Visited my doc because I was feeling sick. She faxed in three prescriptions- two generic and one for which there was no generic. My pharmacy just called and said that my insurance won't pay for the non-generic right now, they need more information from my doc and it will take ten days for a decision. TEN DAYS. My choices: pay out of pocket $120 instead of the usual $40 copay or go without. Can this really happen? My heretofore "very good" insurance has paid for this drug in the past...but now they want more info from my doc. Like what do they want to know? Is this something like increased airport screening..do they want to know what's going on inside me? Do they want to know if I will die in the next ten days without that med? Well I won't - but shouldn't this be an issue? Would there have been anything different if I had also had medicare? Anyone? Ralph? I am so ticked off.

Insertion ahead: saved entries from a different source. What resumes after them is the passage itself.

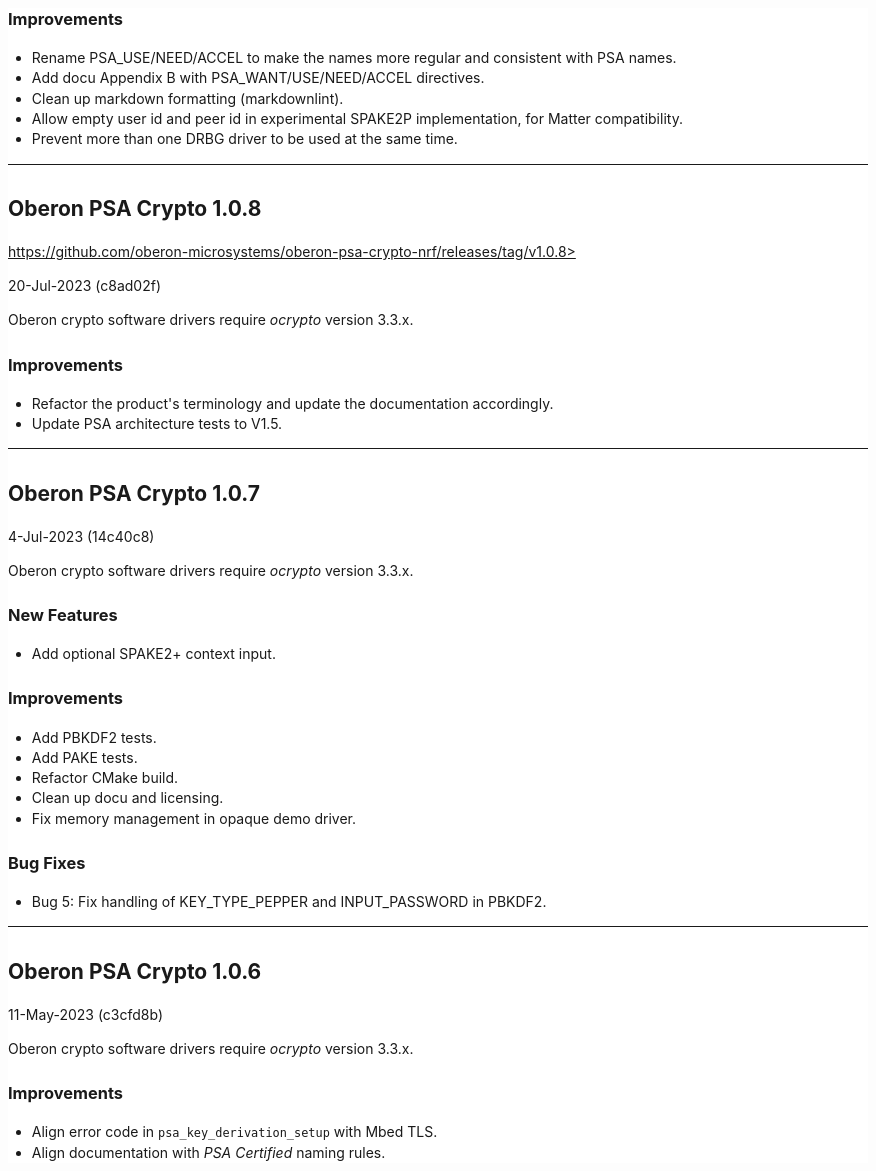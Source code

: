 ### Improvements
- Rename PSA_USE/NEED/ACCEL to make the names more regular and consistent with PSA names.
- Add docu Appendix B with PSA_WANT/USE/NEED/ACCEL directives.
- Clean up markdown formatting (markdownlint).
- Allow empty user id and peer id in experimental SPAKE2P implementation, for Matter compatibility.
- Prevent more than one DRBG driver to be used at the same time.

--------------------------------------------------------------------------------

## Oberon PSA Crypto 1.0.8
https://github.com/oberon-microsystems/oberon-psa-crypto-nrf/releases/tag/v1.0.8>

20-Jul-2023 (c8ad02f)

Oberon crypto software drivers require _ocrypto_ version 3.3.x.

### Improvements
- Refactor the product's terminology and update the documentation accordingly.
- Update PSA architecture tests to V1.5.

--------------------------------------------------------------------------------

## Oberon PSA Crypto 1.0.7
4-Jul-2023 (14c40c8)

Oberon crypto software drivers require _ocrypto_ version 3.3.x.

### New Features
- Add optional SPAKE2+ context input.

### Improvements
- Add PBKDF2 tests.
- Add PAKE tests.
- Refactor CMake build.
- Clean up docu and licensing.
- Fix memory management in opaque demo driver.

### Bug Fixes
- Bug 5: Fix handling of KEY_TYPE_PEPPER and INPUT_PASSWORD in PBKDF2.

--------------------------------------------------------------------------------

## Oberon PSA Crypto 1.0.6
11-May-2023 (c3cfd8b)

Oberon crypto software drivers require _ocrypto_ version 3.3.x.

### Improvements
- Align error code in `psa_key_derivation_setup` with Mbed TLS.
- Align documentation with _PSA Certified_ naming rules.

This is not ordinary Seattle Rain. Think monsoon. Rivers are on flood alert, or flooding, trees are falling and the landslides have begun. Basements and garages are taking on water. Pumps are in high demand. City crews are out dealing with trees and urban flooding - water pooled on the road carried a car away in one part of the region. Neighbors are vigilant about keeping storm drains clear. A bizzare accident a few years ago is on our minds. It was during a rain like this that Kate Fleming, concerned about water damage, went down to her Seattle Madison Valley basement to check on her recording equipment. There was a flash flood, the storm drains gave way, the water rushed down her hill, smashing the foundation of her home and she was trapped. She drowned in her basement December 14, 2006.
Getting old. If you know about Medicare, please leave me a comment. Since I am still working (half time) I have not applied for social security. But I will soon be age- eligible for SS regardless of my work. I have heard that if you take SS, you MUST also have medicare. I have heard that medicare doesn't really cover everything. How does that work if you have other (really good) health insurance? If you know this from experience or can point me to some good clear answers, I would be grateful.
A few words of kindness and comfort stopped me in my tracks today. Gentle comforting words from another brought tears to my eyes. Running from place to place, checking things off the list, getting things done I thought I was doing fine. I WAS doing fine. I just hadn't realized that my heart was yearning for connection, recognition, validation. Kind eyes and gentle words, from out of the blue, released tears I didn't know were welling - and lifted my spirits that I hadn't realized were sagging. Today is my day to pay it forward.
My city stay will be extended until June 30 and then I will be homeward bound. I have mixed feelings about returning. I love my cottage, but there was a reason I wanted to try out the city. Living here has been such a fun adventure. I do like being a city girl, bus pass in hand. I have been blessed with the perfect space in the perfect location at the perfect price. Perfect except for one thing. I miss my washer and dryer! The coin operated machines in the basement here are beautiful, state of the art. Brand new. Clean. They are shared by only six apartments..and the neighbors who live in the other five apartments appear to be clean and responsible launderers. Still I realize that I have taken the whole laundry thing for granted in all of my past lives. The only time I used coin-ops was back in college and at that time it was fun to socialize in the steamy, sudsy, noisy laundry room. Didn't really count. But I have been there, done that - I look forward to returning to the luxury of laundry on demand in my own home. I look forward to the day when I stop searching for quarters. I look forward to being able to forget that I left clothes in the dryer. My dryer.
Just finished: Unaccustomed Earth by Jhumpa Lahiri ****(I have never liked reading short stories - till now!)